App Review AV vs. Petya V2 Ransomware

[Petrovic]

Spoiler: F-Secure

Spoiler: Sophos

Spoiler: Kaspersky

Spoiler: AVG

Spoiler: Avira

Spoiler: McAfee

Spoiler: G Data

 

[Av Gurus]

Spoiler: Spoiler

Avira & Kaspersky

 

[hjlbx]

Spoiler: Spoiler

Avira & Kaspersky

It is heuristics detection...

 

[Noxx]

Good tests. They're in German, but it's clear enough how they all did. Thanks for sharing.

 

[Evgeny]

Hmm its in deutsche.. would be good to know what he is saying.

 

[Atlas147]

Wow pretty good job done by kaspersky and avira, honestly quite surprised that avira caught it even though it wasn't in it's base signatures. Unfortunately it doesn't show how it was caught. I always thought that avira didn't have a good 0 day, the malware was probably caught by cloud?

 

[Petrovic]

It is heuristics detection...

avira - cloud detection

 

[TheMalwareMaster]

Thanks for sharing it's good to see Avira cloud contains most of zero-day threats, considering each unknown suspicious file is uploaded. Thanks also to kaspersky heuristics

 

[hjlbx]

avira - cloud detection

Thanks for pointing that out @Petrovic.

 

[Deleted Member 333v73x]

Thanks for the reviews!
Only Avira and Kaspersky? Wow I expected better, especially Sophos Home it uses the same signatures as its commercial/endpoint protection suites. No AV can block EVERY variant of ransomware - things like Bitdefender Anti-Ransomware, Malwarebytes Anti-Ransomware, Anti-Executables and Crypto Prevent are slowly but surely going to be needed to compliment an anti-virus. That malware NEEDED UAC authorization to do damage, so that proves it works

 

[Andrew999]

Hmm its in deutsche.. would be good to know what he is saying.

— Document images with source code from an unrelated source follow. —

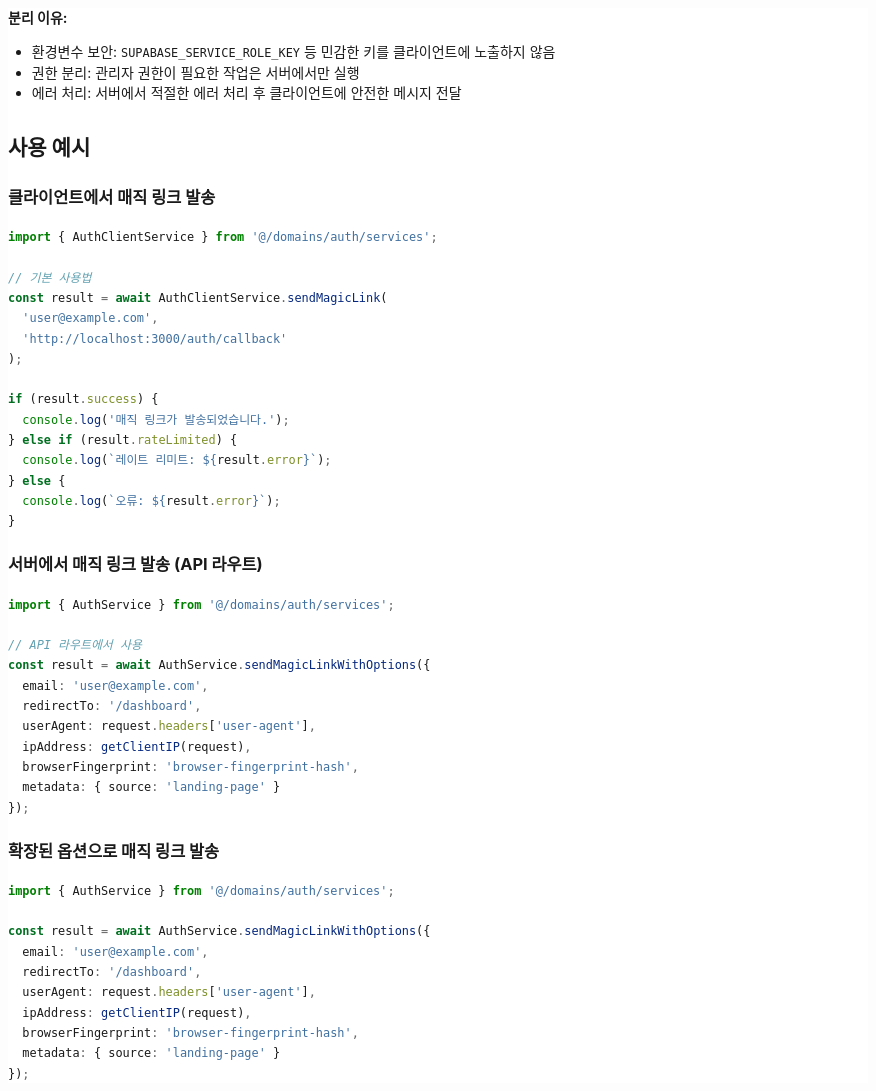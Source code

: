 **분리 이유:**
- 환경변수 보안: `SUPABASE_SERVICE_ROLE_KEY` 등 민감한 키를 클라이언트에 노출하지 않음
- 권한 분리: 관리자 권한이 필요한 작업은 서버에서만 실행
- 에러 처리: 서버에서 적절한 에러 처리 후 클라이언트에 안전한 메시지 전달

## 사용 예시

### 클라이언트에서 매직 링크 발송
```typescript
import { AuthClientService } from '@/domains/auth/services';

// 기본 사용법
const result = await AuthClientService.sendMagicLink(
  'user@example.com',
  'http://localhost:3000/auth/callback'
);

if (result.success) {
  console.log('매직 링크가 발송되었습니다.');
} else if (result.rateLimited) {
  console.log(`레이트 리미트: ${result.error}`);
} else {
  console.log(`오류: ${result.error}`);
}
```

### 서버에서 매직 링크 발송 (API 라우트)
```typescript
import { AuthService } from '@/domains/auth/services';

// API 라우트에서 사용
const result = await AuthService.sendMagicLinkWithOptions({
  email: 'user@example.com',
  redirectTo: '/dashboard',
  userAgent: request.headers['user-agent'],
  ipAddress: getClientIP(request),
  browserFingerprint: 'browser-fingerprint-hash',
  metadata: { source: 'landing-page' }
});
```

### 확장된 옵션으로 매직 링크 발송
```typescript
import { AuthService } from '@/domains/auth/services';

const result = await AuthService.sendMagicLinkWithOptions({
  email: 'user@example.com',
  redirectTo: '/dashboard',
  userAgent: request.headers['user-agent'],
  ipAddress: getClientIP(request),
  browserFingerprint: 'browser-fingerprint-hash',
  metadata: { source: 'landing-page' }
});
```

I thought it was German. I mostly understand what he is saying because I know a bit of German.

 

[Av Gurus]

Shadow Defender also protect vs Petya, confirmed on Wilderssecurity Forum:
The unofficial Shadow Defender Support Thread.

 

[Evgeny]

I thought it was German. I mostly understand what he is saying because I know a bit of German.

Its in german..

 

[bayasdev]

Could you test 360TS against Petya ?

 

[Nightwalker]

Avira cloud is pretty good and Kaspersky since version 6.0 (in 2005/2006) has a strong behavior blocker with HIPS like feature (PDM detection).

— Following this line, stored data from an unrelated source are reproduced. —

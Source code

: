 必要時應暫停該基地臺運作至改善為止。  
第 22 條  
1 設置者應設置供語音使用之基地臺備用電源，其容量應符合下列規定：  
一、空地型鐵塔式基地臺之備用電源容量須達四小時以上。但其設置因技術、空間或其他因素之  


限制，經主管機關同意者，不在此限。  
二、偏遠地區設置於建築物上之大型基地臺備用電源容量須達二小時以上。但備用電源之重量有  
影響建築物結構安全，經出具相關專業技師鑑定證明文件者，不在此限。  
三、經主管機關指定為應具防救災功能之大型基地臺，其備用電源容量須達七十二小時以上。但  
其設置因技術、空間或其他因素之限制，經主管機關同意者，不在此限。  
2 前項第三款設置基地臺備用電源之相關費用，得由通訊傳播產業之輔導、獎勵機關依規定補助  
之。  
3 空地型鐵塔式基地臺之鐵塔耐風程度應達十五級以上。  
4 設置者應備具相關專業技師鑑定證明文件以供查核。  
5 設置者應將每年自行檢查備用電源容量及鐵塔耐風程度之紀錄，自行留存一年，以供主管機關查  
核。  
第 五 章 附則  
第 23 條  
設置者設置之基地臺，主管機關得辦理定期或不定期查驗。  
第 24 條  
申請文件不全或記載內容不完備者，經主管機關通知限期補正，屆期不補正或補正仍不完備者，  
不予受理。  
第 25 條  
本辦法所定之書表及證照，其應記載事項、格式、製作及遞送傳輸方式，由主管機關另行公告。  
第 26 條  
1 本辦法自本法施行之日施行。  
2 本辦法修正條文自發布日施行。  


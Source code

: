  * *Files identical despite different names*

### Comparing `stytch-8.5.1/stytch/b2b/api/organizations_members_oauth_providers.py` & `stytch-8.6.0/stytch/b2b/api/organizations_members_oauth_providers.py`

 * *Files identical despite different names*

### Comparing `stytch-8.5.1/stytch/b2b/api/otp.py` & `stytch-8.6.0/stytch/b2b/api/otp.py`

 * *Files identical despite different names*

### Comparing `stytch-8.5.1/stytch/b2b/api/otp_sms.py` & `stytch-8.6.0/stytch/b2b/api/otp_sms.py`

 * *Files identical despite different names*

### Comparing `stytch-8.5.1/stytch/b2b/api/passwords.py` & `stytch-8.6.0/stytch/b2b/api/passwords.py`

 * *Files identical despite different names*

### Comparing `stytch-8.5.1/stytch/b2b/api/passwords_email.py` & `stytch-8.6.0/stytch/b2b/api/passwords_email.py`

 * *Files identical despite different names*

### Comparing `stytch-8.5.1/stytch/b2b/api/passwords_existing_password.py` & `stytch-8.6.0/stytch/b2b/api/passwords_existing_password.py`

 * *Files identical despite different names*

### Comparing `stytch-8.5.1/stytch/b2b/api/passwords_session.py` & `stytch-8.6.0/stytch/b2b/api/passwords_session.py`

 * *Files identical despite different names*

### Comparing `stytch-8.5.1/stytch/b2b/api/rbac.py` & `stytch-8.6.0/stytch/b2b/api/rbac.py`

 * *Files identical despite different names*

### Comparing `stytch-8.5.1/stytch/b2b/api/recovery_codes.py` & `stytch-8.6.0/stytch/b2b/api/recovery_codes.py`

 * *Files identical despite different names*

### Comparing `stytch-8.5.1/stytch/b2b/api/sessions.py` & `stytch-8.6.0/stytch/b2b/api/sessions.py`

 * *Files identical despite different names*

I think only Norton (Sonar) and Emsisoft behavior blocker could do better.

 

[jamescv7]

I have no question to Avira about its detection, of course the cloud or its signature is their primary main defense so the critical level to ruin a system is high enough. Compare to other programs which contains HIPS, BB and other forms of strong user interaction can definitely deny the access.

 

[Deleted member 2913]

Eset was not tested but guess Eset will block both the samples as VT reports showed Eset detected both, right?

Or VT uses all products high/increased protection settings & Eset defaults could miss the sample/s?

 

[jamescv7]

@yesnoo: Well let's see by testing, ESET has prominence on their characteristics of being fast response but of course everything varies.

 

[Lord Ami]

Thanks for the reviews!
Only Avira and Kaspersky? Wow I expected better, especially Sophos Home it uses the same signatures as its commercial/endpoint protection suites.

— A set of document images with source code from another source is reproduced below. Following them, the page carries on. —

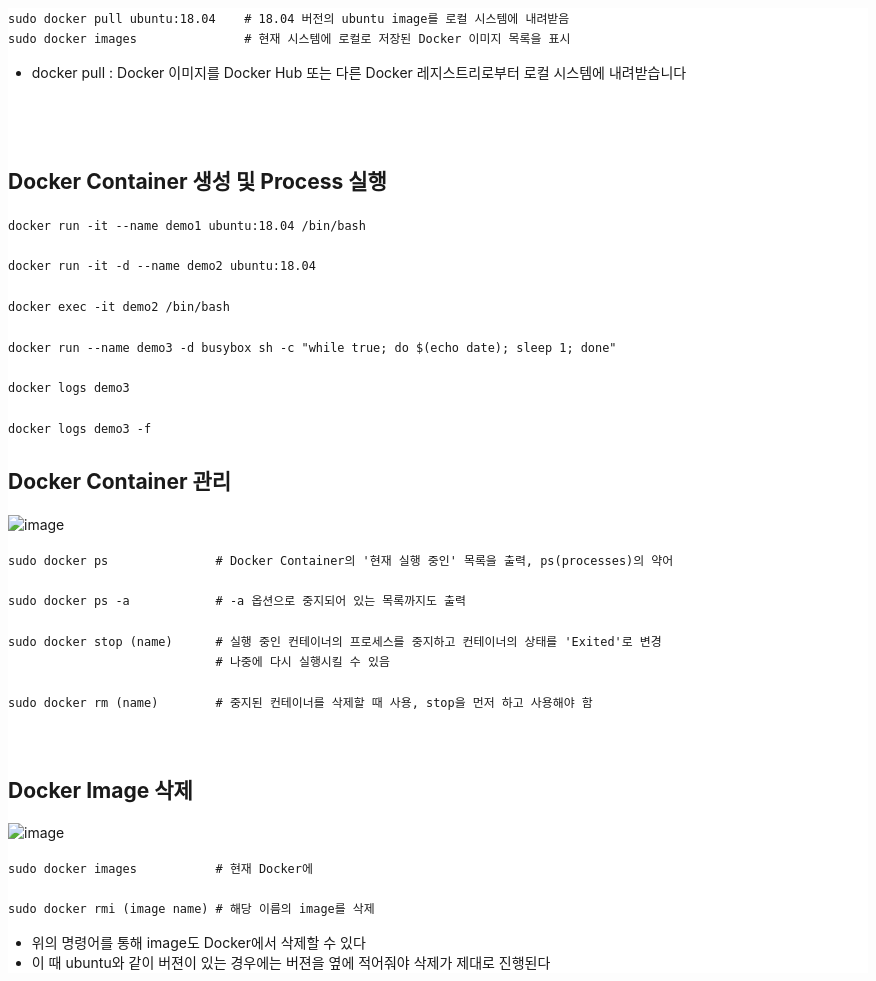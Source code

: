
 ```
sudo docker pull ubuntu:18.04    # 18.04 버전의 ubuntu image를 로컬 시스템에 내려받음
sudo docker images               # 현재 시스템에 로컬로 저장된 Docker 이미지 목록을 표시
```

- docker pull : Docker 이미지를 Docker Hub 또는 다른 Docker 레지스트리로부터 로컬 시스템에 내려받습니다

<br><br>

## Docker Container 생성 및 Process 실행

```
docker run -it --name demo1 ubuntu:18.04 /bin/bash 
 
docker run -it -d --name demo2 ubuntu:18.04 

docker exec -it demo2 /bin/bash
 
docker run --name demo3 -d busybox sh -c "while true; do $(echo date); sleep 1; done" 
 
docker logs demo3

docker logs demo3 -f 
```

## Docker Container 관리

<img width="937" alt="image" src="https://github.com/namkidong98/SKT_FLY_AI_Challenger4/assets/113520117/f82f9250-cf97-4d1a-93d3-34ccbbd637ca">

```
sudo docker ps               # Docker Container의 '현재 실행 중인' 목록을 출력, ps(processes)의 약어

sudo docker ps -a            # -a 옵션으로 중지되어 있는 목록까지도 출력 

sudo docker stop (name)      # 실행 중인 컨테이너의 프로세스를 중지하고 컨테이너의 상태를 'Exited'로 변경
                             # 나중에 다시 실행시킬 수 있음

sudo docker rm (name)        # 중지된 컨테이너를 삭제할 때 사용, stop을 먼저 하고 사용해야 함
```

<br>

## Docker Image 삭제

<img width="656" alt="image" src="https://github.com/namkidong98/SKT_FLY_AI_Challenger4/assets/113520117/4d2f5c40-f53e-4d1f-9baa-96323f503f3c">

```
sudo docker images           # 현재 Docker에 

sudo docker rmi (image name) # 해당 이름의 image를 삭제
```

- 위의 명령어를 통해 image도 Docker에서 삭제할 수 있다
- 이 때 ubuntu와 같이 버젼이 있는 경우에는 버젼을 옆에 적어줘야 삭제가 제대로 진행된다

Actually, F-Secure blocked it too. I'm not sure why he excluded it from DeepGuard popup. Both files were blocked, but he allowed first one and then executed it afterwards... why?

 

[upnorth]

Actually, F-Secure blocked it too. I'm not sure why he excluded it from DeepGuard popup. Both files were blocked, but he allowed first one and then executed it afterwards... why?

He allowed it through UAC in the end and why was simply to show what would happen and for no other special reson as far I could understand.